友達っていうのは、難しい、と思う。挨拶するタイミングも相槌をうつタイミングも私にはまだよくわからない。
何気なく自分の中にいる男の子に目をやる。彼は相変わらず明後日の方向を向いて座っていた。そういえば、私は彼の顔を見たことがない気がする。
 国語の授業で音読しろと言われれば、できる限りハキハキと流暢に読むように努力するし、数学で問題を解けと言われれば公式を駆使してなんとか答えをだそうと頑張った。勉強はできる方ではないけれど、次の行動を迷う必要のない授業は得意なのかもしれないと、最近気づいた。できるできないは別として、だ。

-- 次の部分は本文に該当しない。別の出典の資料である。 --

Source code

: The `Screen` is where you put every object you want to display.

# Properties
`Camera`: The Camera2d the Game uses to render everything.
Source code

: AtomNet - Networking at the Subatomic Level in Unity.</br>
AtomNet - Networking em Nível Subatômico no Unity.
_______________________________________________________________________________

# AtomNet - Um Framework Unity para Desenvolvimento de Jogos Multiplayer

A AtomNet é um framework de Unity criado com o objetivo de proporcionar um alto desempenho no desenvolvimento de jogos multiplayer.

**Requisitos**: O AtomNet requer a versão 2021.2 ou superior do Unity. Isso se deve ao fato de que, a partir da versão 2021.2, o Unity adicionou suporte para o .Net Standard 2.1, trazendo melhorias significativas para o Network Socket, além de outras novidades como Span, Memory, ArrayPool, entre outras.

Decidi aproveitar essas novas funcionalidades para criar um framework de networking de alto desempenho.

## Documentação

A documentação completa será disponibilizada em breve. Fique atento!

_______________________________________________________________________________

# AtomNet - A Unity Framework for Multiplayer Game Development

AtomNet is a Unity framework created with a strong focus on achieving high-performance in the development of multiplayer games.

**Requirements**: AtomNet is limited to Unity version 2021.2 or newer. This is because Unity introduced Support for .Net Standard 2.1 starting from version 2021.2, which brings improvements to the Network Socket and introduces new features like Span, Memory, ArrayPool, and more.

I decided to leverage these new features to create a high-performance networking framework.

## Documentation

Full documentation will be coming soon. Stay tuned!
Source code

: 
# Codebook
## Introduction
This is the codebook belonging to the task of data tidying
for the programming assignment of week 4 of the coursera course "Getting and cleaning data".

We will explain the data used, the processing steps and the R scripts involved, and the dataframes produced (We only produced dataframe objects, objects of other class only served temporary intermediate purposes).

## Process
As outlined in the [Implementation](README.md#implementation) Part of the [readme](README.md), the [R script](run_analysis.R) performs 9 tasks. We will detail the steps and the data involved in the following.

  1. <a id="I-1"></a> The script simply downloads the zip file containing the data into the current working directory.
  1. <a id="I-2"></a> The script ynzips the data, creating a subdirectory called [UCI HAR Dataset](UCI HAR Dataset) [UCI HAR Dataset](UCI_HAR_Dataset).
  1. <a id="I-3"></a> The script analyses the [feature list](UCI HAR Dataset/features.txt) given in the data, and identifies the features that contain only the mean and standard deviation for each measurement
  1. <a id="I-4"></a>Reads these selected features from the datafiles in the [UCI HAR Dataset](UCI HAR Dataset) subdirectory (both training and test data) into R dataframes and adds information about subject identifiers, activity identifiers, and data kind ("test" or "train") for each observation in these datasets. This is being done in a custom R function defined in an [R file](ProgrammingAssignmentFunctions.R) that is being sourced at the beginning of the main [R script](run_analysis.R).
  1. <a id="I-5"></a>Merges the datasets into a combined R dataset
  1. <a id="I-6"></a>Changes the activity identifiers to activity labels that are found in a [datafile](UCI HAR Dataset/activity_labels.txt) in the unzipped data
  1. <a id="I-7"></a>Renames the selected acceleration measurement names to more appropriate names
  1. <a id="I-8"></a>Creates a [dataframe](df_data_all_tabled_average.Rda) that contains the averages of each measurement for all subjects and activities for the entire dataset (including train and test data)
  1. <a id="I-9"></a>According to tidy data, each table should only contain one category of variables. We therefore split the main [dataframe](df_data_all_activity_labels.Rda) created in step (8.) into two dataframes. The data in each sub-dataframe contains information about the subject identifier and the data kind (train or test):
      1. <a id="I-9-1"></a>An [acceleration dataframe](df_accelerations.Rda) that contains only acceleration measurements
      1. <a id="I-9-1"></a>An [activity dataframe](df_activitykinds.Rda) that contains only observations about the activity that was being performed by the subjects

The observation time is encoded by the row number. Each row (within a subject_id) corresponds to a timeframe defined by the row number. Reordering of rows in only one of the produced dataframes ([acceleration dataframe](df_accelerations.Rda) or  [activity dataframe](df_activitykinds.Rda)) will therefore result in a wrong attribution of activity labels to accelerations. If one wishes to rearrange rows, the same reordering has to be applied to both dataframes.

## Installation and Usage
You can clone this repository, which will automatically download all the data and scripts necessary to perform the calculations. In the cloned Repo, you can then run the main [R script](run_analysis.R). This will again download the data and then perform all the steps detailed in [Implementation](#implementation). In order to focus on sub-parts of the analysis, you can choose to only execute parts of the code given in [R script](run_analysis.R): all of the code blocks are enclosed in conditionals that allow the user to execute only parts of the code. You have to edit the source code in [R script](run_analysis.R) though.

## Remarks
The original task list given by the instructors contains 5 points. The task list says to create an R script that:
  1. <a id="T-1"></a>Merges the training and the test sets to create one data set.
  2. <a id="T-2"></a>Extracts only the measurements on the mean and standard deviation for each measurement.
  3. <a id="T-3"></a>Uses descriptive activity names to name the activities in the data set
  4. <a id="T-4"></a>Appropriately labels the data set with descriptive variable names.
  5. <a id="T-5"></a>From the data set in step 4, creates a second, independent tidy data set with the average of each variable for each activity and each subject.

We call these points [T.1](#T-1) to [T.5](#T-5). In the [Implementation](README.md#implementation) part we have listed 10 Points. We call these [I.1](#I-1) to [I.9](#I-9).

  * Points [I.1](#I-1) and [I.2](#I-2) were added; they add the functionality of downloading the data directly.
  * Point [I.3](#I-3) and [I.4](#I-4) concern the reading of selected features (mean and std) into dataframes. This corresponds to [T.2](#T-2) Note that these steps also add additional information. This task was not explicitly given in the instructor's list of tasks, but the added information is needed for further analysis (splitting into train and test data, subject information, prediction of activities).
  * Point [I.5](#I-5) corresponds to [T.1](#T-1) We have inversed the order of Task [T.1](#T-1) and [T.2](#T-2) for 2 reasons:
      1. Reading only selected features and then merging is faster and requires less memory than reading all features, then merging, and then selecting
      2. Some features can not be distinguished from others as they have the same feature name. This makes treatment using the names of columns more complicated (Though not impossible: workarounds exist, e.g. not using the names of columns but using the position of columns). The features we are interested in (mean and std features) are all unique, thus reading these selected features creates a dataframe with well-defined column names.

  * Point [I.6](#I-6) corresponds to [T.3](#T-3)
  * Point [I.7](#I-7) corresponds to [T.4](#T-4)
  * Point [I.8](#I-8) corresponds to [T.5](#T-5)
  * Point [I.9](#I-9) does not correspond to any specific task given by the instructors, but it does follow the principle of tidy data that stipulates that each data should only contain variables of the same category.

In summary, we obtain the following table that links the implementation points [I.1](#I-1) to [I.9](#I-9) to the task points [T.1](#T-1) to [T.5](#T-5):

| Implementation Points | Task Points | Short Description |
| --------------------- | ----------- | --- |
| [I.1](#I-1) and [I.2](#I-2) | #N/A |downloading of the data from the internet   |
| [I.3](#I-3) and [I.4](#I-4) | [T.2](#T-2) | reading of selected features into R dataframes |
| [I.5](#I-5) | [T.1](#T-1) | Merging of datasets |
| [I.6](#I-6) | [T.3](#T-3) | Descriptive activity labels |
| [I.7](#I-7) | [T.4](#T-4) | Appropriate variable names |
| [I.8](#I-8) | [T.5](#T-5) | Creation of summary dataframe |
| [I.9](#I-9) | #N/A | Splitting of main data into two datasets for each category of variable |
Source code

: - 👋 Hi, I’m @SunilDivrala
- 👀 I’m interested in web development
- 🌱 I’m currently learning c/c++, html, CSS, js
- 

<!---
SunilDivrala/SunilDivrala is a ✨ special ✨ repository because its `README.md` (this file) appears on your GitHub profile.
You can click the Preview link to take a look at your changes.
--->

 授業も四限が終わり、教室に活気が満ちる。購買に走る男子たちや机をくっつけてお弁当を広げる女子たち。眺めているとまたなんとなくワンテンポ遅れる。
「お弁当、一緒に食べよ」
にっこり微笑んでお弁当を持って三人の女子が寄ってくる。妙にドキッとしてどう返答して良いのか困ってあいまいにうなずいた。
 みんなは自分の椅子を持ってきて二つの机を四人で囲んだ。私は移動することなく自分の席に座ることになり、なんだか申し訳なく思った。
「おなかへったねー」
その言葉を合図に一斉に三人がお弁当を開き始める。おかずがカラフルでおいしそうにつめられている。ミニトマトやスパゲティ、ミートボールにポテトサラダ。それにからあげと卵焼き。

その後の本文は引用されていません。